Start of RECORDS SUPPLIED

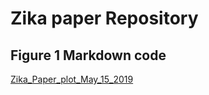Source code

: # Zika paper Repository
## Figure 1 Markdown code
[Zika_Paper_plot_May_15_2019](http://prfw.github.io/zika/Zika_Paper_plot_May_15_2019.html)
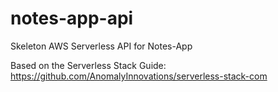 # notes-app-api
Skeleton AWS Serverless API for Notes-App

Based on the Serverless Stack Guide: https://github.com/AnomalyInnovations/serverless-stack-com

End of RECORDS SUPPLIED
Start of RECORDS SUPPLIED

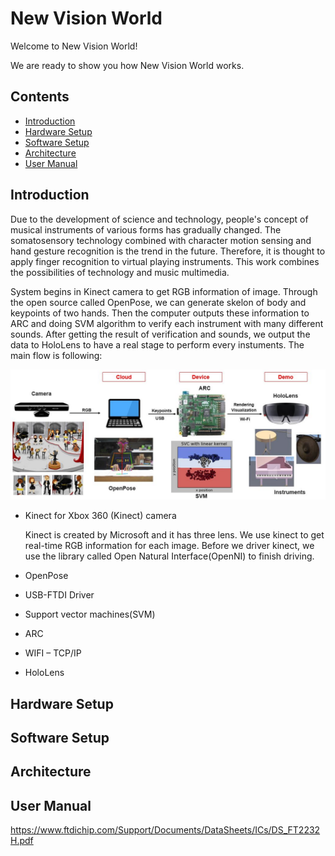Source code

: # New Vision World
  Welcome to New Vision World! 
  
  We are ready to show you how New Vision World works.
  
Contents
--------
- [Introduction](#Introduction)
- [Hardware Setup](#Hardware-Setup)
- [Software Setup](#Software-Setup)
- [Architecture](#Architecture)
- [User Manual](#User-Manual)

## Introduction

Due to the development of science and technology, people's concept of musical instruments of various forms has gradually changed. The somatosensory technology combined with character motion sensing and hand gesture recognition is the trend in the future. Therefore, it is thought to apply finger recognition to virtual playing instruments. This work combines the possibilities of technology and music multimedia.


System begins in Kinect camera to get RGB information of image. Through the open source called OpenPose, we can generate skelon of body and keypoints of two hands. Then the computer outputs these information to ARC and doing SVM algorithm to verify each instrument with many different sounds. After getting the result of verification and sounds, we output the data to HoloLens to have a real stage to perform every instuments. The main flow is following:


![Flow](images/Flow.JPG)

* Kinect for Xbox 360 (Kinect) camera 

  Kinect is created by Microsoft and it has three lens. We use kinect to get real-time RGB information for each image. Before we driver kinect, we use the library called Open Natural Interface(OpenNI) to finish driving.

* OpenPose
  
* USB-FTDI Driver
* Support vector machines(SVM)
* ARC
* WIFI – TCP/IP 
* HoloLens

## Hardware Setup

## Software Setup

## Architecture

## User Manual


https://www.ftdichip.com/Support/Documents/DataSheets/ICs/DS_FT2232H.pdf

End of RECORDS SUPPLIED
Start of RECORDS SUPPLIED

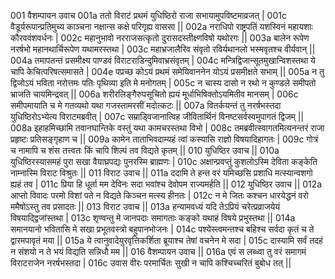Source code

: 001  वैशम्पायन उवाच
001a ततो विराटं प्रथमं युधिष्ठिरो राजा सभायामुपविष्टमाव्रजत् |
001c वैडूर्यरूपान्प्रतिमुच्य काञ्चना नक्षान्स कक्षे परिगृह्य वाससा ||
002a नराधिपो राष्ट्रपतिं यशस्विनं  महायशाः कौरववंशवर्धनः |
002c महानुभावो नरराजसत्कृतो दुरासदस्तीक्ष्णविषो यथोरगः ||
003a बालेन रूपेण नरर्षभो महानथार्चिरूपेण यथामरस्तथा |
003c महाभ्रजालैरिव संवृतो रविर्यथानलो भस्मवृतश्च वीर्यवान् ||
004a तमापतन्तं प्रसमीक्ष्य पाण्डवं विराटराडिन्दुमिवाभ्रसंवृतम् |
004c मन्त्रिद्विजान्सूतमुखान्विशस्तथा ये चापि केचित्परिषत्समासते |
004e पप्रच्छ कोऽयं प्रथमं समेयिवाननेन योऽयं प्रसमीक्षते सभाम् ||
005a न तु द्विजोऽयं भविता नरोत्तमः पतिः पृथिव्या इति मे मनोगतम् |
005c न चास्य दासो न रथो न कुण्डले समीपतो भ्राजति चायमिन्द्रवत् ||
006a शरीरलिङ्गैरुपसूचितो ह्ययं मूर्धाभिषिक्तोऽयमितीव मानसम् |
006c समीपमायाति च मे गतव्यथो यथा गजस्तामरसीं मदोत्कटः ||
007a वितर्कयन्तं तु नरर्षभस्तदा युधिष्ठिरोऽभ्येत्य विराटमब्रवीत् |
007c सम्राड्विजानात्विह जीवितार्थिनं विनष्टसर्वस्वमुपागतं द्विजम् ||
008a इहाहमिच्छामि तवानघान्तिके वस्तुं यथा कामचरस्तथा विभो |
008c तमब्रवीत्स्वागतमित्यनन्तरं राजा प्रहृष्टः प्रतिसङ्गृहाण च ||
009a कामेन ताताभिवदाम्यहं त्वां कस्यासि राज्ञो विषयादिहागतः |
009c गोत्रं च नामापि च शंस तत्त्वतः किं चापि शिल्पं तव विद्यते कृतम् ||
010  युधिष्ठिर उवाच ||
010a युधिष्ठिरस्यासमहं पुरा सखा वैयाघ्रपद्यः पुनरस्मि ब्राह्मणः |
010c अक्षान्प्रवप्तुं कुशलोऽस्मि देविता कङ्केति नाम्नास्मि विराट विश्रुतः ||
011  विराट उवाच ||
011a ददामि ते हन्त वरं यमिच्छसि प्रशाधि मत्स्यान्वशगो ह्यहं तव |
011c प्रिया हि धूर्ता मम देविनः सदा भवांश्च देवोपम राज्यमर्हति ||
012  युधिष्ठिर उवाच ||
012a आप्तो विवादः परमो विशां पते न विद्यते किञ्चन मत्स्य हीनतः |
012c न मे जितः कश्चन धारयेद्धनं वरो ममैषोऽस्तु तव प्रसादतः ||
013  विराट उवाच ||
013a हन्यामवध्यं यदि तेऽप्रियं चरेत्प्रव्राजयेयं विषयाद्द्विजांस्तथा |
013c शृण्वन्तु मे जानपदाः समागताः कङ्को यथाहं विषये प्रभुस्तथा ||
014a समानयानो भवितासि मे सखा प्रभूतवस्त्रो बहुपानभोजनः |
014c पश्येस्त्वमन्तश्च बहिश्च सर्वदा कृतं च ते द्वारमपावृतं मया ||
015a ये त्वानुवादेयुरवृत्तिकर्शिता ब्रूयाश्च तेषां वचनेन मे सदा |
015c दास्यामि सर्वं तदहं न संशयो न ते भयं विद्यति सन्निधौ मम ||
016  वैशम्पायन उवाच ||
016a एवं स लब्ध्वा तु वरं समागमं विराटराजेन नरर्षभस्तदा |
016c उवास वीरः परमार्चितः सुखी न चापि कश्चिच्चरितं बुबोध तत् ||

End of RECORDS SUPPLIED

* WHAT YOU WILL DO
Reproduce, word for word and in full, only the lines above that start at the line with "010a युधिष्ठिरस्यासमहं पुरा" and run through the line with "016c उवास वीरः", both ends included.

* WRITTEN RESPONSE
010a युधिष्ठिरस्यासमहं पुरा सखा वैयाघ्रपद्यः पुनरस्मि ब्राह्मणः |
010c अक्षान्प्रवप्तुं कुशलोऽस्मि देविता कङ्केति नाम्नास्मि विराट विश्रुतः ||
011  विराट उवाच ||
011a ददामि ते हन्त वरं यमिच्छसि प्रशाधि मत्स्यान्वशगो ह्यहं तव |
011c प्रिया हि धूर्ता मम देविनः सदा भवांश्च देवोपम राज्यमर्हति ||
012  युधिष्ठिर उवाच ||
012a आप्तो विवादः परमो विशां पते न विद्यते किञ्चन मत्स्य हीनतः |
012c न मे जितः कश्चन धारयेद्धनं वरो ममैषोऽस्तु तव प्रसादतः ||
013  विराट उवाच ||
013a हन्यामवध्यं यदि तेऽप्रियं चरेत्प्रव्राजयेयं विषयाद्द्विजांस्तथा |
013c शृण्वन्तु मे जानपदाः समागताः कङ्को यथाहं विषये प्रभुस्तथा ||
014a समानयानो भवितासि मे सखा प्रभूतवस्त्रो बहुपानभोजनः |
014c पश्येस्त्वमन्तश्च बहिश्च सर्वदा कृतं च ते द्वारमपावृतं मया ||
015a ये त्वानुवादेयुरवृत्तिकर्शिता ब्रूयाश्च तेषां वचनेन मे सदा |
015c दास्यामि सर्वं तदहं न संशयो न ते भयं विद्यति सन्निधौ मम ||
016  वैशम्पायन उवाच ||
016a एवं स लब्ध्वा तु वरं समागमं विराटराजेन नरर्षभस्तदा |
016c उवास वीरः परमार्चितः सुखी न चापि कश्चिच्चरितं बुबोध तत् ||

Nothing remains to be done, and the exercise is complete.